Estamos hablando de la revolución que provoca en consecuencia la vivencia del amor, en esta medida que Cristo nos enseña. El amor al adversario y el perdón sin restricciones es la única violencia capaz de derrumbar los sistemas autoritarios y opresores; la única violencia que transforma las estructuras anquilosadas de corrupción e ilegalidad; la única violencia que devuelve la unidad a las familias y la armonía a las comunidades; la única violencia que nos engendra como verdaderos hijos de Dios.

Muchos, por este esfuerzo de ser perfectos bajo la norma de la caridad hacia los enemigos, se han convertido en hijos del Padre del cielo y en revolucionarios de su tiempo que logran cambiar la realidad de violencia y arbitrariedad, como Gandhi, como M.L. King, como Mons. Romero.

La posibilidad de amar al que nos hace daño nos ha dado a muchos santos y mártires que avalan y animan nuestros propios esfuerzos por hacer vida el mensaje del Evangelio.

El que tiene ojos de "hijo", no puede sino ver a los demás como hermanos, no puede ceder a la venganza que desdice su filiación, no puede alegar justicia cuando está llamado al amor, no puede dejarse arrastrar por la violencia para no desfigurar la semejanza que guarda con su Padre.

No nos engañemos, sólo esforzándonos cada día por vivir en la perfección, en la santidad de las cosas pequeñas con la actitud y el mismo espíritu del amor de Cristo, es como podemos llamarnos hijos de Dios y ser genuinos cristianos.

A MODO DE CONCLUSIÓN

Un mandamiento tan antiguo cobra novedad cuando atraviesa el corazón de Cristo y se colma de una profundidad que nos lanza a salir de los estrechos límites que pones a la hora de amar y obedecer a Dios y a la hora de servir y vivir la caridad con los hermanos.

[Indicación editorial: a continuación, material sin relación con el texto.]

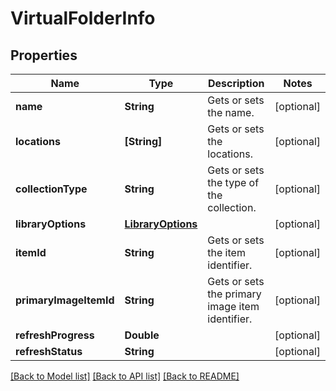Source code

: # VirtualFolderInfo

## Properties
Name | Type | Description | Notes
------------ | ------------- | ------------- | -------------
**name** | **String** | Gets or sets the name. | [optional] 
**locations** | **[String]** | Gets or sets the locations. | [optional] 
**collectionType** | **String** | Gets or sets the type of the collection. | [optional] 
**libraryOptions** | [**LibraryOptions**](LibraryOptions.md) |  | [optional] 
**itemId** | **String** | Gets or sets the item identifier. | [optional] 
**primaryImageItemId** | **String** | Gets or sets the primary image item identifier. | [optional] 
**refreshProgress** | **Double** |  | [optional] 
**refreshStatus** | **String** |  | [optional] 

[[Back to Model list]](../README.md#documentation-for-models) [[Back to API list]](../README.md#documentation-for-api-endpoints) [[Back to README]](../README.md)


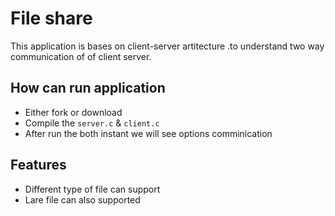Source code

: # File share 
This application is bases on client-server artitecture .to understand two way communication of of client server.

## How can run application
- Either fork or download
- Compile the `server.c` & `client.c`
- After run the both instant we will see options comminication

## Features
- Different type of file can support
- Lare file can also supported
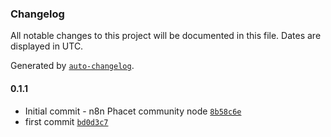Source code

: ### Changelog

All notable changes to this project will be documented in this file. Dates are displayed in UTC.

Generated by [`auto-changelog`](https://github.com/CookPete/auto-changelog).

#### 0.1.1

- Initial commit - n8n Phacet community node [`8b58c6e`](https://github.com/spx-software/n8n-phacet-official/commit/8b58c6edaa13e7d4765940ee936af2bed0be76db)
- first commit [`bd0d3c7`](https://github.com/spx-software/n8n-phacet-official/commit/bd0d3c785073af29bebe0ce5904289f404a809b4)
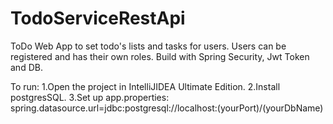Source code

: # TodoServiceRestApi
ToDo Web App to set todo's lists and tasks for users. Users can be registered and has their own roles.
Build with Spring Security, Jwt Token and DB.

To run:
1.Open the project in IntelliJIDEA Ultimate Edition.
2.Install  postgresSQL.
3.Set up app.properties: spring.datasource.url=jdbc:postgresql://localhost:(yourPort)/(yourDbName)
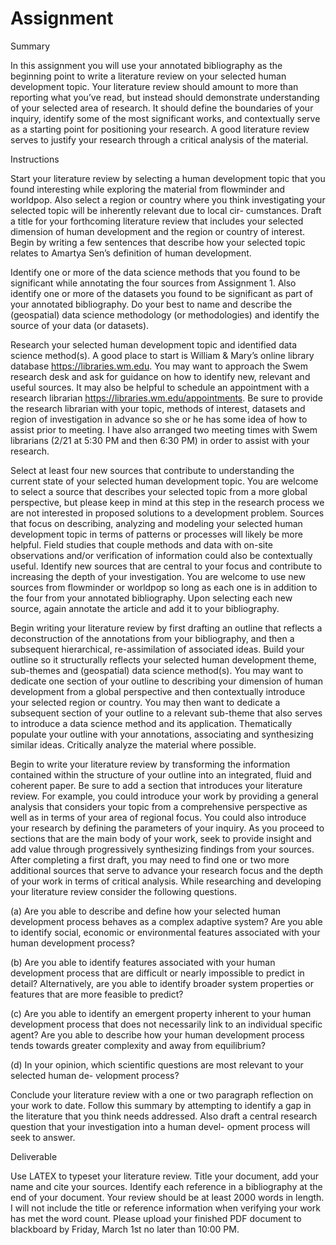# Assignment

Summary

In this assignment you will use your annotated bibliography as the beginning point to write a literature review on your selected human development topic. Your literature review should amount to more than reporting what you’ve read, but instead should demonstrate understanding of your selected area of research. It should define the boundaries of your inquiry, identify some of the most significant works, and contextually serve as a starting point for positioning your research. A good literature review serves to justify your research through a critical analysis of the material.

Instructions

Start your literature review by selecting a human development topic that you found interesting while exploring the material from flowminder and worldpop. Also select a region or country where you think investigating your selected topic will be inherently relevant due to local cir- cumstances. Draft a title for your forthcoming literature review that includes your selected dimension of human development and the region or country of interest. Begin by writing a few sentences that describe how your selected topic relates to Amartya Sen’s definition of human development.

Identify one or more of the data science methods that you found to be significant while annotating the four sources from Assignment 1. Also identify one or more of the datasets you found to be significant as part of your annotated bibliography. Do your best to name and describe the \(geospatial\) data science methodology \(or methodologies\) and identify the source of your data \(or datasets\).

Research your selected human development topic and identified data science method\(s\). A good place to start is William & Mary’s online library database https://libraries.wm.edu. You may want to approach the Swem research desk and ask for guidance on how to identify new, relevant and useful sources. It may also be helpful to schedule an appointment with a research librarian https://libraries.wm.edu/appointments. Be sure to provide the research librarian with your topic, methods of interest, datasets and region of investigation in advance so she or he has some idea of how to assist prior to meeting. I have also arranged two meeting times with Swem librarians \(2/21 at 5:30 PM and then 6:30 PM\) in order to assist with your research.

Select at least four new sources that contribute to understanding the current state of your selected human development topic. You are welcome to select a source that describes your selected topic from a more global perspective, but please keep in mind at this step in the research process we are not interested in proposed solutions to a development problem. Sources that focus on describing, analyzing and modeling your selected human development topic in terms of patterns or processes will likely be more helpful. Field studies that couple methods and data with on-site observations and/or verification of information could also be contextually useful. Identify new sources that are central to your focus and contribute to increasing the depth of your investigation. You are welcome to use new sources from flowminder or worldpop so long as each one is in addition to the four from your annotated bibliography. Upon selecting each new source, again annotate the article and add it to your bibliography.

Begin writing your literature review by first drafting an outline that reflects a deconstruction of the annotations from your bibliography, and then a subsequent hierarchical, re-assimilation of associated ideas. Build your outline so it structurally reflects your selected human development theme, sub-themes and \(geospatial\) data science method\(s\). You may want to dedicate one section of your outline to describing your dimension of human development from a global perspective and then contextually introduce your selected region or country. You may then want to dedicate a subsequent section of your outline to a relevant sub-theme that also serves to introduce a data science method and its application. Thematically populate your outline with your annotations, associating and synthesizing similar ideas. Critically analyze the material where possible.

Begin to write your literature review by transforming the information contained within the structure of your outline into an integrated, fluid and coherent paper. Be sure to add a section that introduces your literature review. For example, you could introduce your work by providing a general analysis that considers your topic from a comprehensive perspective as well as in terms of your area of regional focus. You could also introduce your research by defining the parameters of your inquiry. As you proceed to sections that are the main body of your work, seek to provide insight and add value through progressively synthesizing findings from your sources. After completing a first draft, you may need to find one or two more additional sources that serve to advance your research focus and the depth of your work in terms of critical analysis. While researching and developing your literature review consider the following questions.

\(a\)  Are you able to describe and define how your selected human development process behaves as a complex adaptive system? Are you able to identify social, economic or environmental features associated with your human development process?

\(b\)  Are you able to identify features associated with your human development process that are difficult or nearly impossible to predict in detail? Alternatively, are you able to identify broader system properties or features that are more feasible to predict?

\(c\)  Are you able to identify an emergent property inherent to your human development process that does not necessarily link to an individual specific agent? Are you able to describe how your human development process tends towards greater complexity and away from equilibrium?

\(d\)  In your opinion, which scientific questions are most relevant to your selected human de- velopment process?

Conclude your literature review with a one or two paragraph reflection on your work to date. Follow this summary by attempting to identify a gap in the literature that you think needs addressed. Also draft a central research question that your investigation into a human devel- opment process will seek to answer.

Deliverable

Use LATEX to typeset your literature review. Title your document, add your name and cite your sources. Identify each reference in a bibliography at the end of your document. Your review should be at least 2000 words in length. I will not include the title or reference information when verifying your work has met the word count. Please upload your finished PDF document to blackboard by Friday, March 1st no later than 10:00 PM.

La Palabra de Dios nos ha regalado tesoros de sabiduría que no podemos almacenar como quien no rendirá cuentas de su inversión. En el corto pasaje de este domingo contemplamos un texto sublime y exquisito de la literatura, de la reflexión, de la teología y de las verdades que salvan. Quien comprende el mensaje, ha entendido todo el Evangelio, que no es sino un anuncio, una experiencia y un llamado al amor.

Estas ideas de caridad y perfección no quedan en la sombra de lo abstracto. Se debe vivir dentro del hogar familiar, en las oficinas de trabajo, en las aulas de clase, dentro y fuera del los muros de las iglesias; frente a los que me son afines y ante quienes piensan distinto, que a fin de cuentas todos somos pertenencia de Dios y nuestra vocación es a llenarnos de su santidad.

No olvidemos, hermanos y hermanas, que somos de Cristo y Cristo es de Dios y en los que le pertenecemos no cabe la venganza que se disfraza de una justicia falsa. Estamos llamados a la excelencia y a la santidad, a fin de poder llamar con ojos limpios y conciencia serena como Padre a Dios. Este mal que nos aqueja, esta violencia que nos angustia, sólo puede vencerse a fuerza de bien. Seamos pues perfectos, como nuestro Padre celestial es perfecto. ¡Ánimo!